[Working data]
* * *

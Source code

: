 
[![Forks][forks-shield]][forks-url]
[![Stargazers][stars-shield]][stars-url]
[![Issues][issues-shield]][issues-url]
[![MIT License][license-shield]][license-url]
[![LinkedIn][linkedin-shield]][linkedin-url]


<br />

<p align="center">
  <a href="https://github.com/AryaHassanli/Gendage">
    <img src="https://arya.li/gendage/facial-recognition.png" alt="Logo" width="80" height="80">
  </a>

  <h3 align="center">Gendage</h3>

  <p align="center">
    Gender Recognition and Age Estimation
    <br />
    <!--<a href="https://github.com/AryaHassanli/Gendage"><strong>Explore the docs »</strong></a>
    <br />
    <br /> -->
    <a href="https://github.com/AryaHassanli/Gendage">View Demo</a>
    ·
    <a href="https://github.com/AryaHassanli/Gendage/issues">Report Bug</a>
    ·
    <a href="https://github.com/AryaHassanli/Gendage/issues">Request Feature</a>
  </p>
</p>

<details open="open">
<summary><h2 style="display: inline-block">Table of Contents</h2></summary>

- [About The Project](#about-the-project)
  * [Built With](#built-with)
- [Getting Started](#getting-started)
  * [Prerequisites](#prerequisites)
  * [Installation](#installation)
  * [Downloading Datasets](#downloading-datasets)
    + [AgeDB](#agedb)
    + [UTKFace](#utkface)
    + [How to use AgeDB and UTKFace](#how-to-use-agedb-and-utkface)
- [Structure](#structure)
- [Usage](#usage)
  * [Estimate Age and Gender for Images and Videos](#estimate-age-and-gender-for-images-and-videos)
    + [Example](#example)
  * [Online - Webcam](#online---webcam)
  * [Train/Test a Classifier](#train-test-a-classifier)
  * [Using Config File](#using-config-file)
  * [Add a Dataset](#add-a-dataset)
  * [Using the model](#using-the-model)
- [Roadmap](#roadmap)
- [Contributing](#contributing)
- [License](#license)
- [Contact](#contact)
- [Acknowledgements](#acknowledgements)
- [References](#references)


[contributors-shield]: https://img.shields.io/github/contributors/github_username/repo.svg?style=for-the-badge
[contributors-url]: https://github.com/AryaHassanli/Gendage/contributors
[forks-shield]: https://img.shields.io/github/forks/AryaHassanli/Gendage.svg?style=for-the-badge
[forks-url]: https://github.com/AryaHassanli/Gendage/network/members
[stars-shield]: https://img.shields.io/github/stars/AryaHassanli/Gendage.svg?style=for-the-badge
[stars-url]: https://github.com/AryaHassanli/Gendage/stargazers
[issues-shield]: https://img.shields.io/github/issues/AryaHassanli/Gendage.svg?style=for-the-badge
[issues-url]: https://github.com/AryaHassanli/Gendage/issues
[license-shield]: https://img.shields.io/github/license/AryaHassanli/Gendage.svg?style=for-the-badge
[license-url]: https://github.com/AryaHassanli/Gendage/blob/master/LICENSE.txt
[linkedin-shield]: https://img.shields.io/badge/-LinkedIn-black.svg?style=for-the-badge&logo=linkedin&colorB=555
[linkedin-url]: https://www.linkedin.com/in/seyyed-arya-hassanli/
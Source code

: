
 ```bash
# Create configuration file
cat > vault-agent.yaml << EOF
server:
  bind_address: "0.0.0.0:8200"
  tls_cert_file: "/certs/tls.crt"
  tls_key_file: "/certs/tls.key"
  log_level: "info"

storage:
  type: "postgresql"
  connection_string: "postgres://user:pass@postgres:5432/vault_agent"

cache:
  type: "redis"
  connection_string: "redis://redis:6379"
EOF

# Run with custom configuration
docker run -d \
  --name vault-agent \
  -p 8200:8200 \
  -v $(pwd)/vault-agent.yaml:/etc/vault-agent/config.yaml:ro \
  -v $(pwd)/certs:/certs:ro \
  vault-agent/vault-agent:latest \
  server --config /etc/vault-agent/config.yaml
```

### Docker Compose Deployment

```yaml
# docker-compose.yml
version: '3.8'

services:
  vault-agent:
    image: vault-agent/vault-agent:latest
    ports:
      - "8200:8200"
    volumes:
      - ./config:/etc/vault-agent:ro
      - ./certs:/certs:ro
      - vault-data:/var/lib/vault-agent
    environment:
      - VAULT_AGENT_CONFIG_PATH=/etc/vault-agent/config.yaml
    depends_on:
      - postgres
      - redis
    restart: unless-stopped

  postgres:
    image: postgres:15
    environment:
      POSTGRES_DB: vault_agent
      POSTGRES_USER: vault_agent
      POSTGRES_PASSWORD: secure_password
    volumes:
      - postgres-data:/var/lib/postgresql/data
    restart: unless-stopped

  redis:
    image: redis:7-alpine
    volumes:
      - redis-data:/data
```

* * *

[About this task] Search the data for "utkface". Copy each line that has it.

[Written response]
    + [UTKFace](#utkface)
    + [How to use AgeDB and UTKFace](#how-to-use-agedb-and-utkface)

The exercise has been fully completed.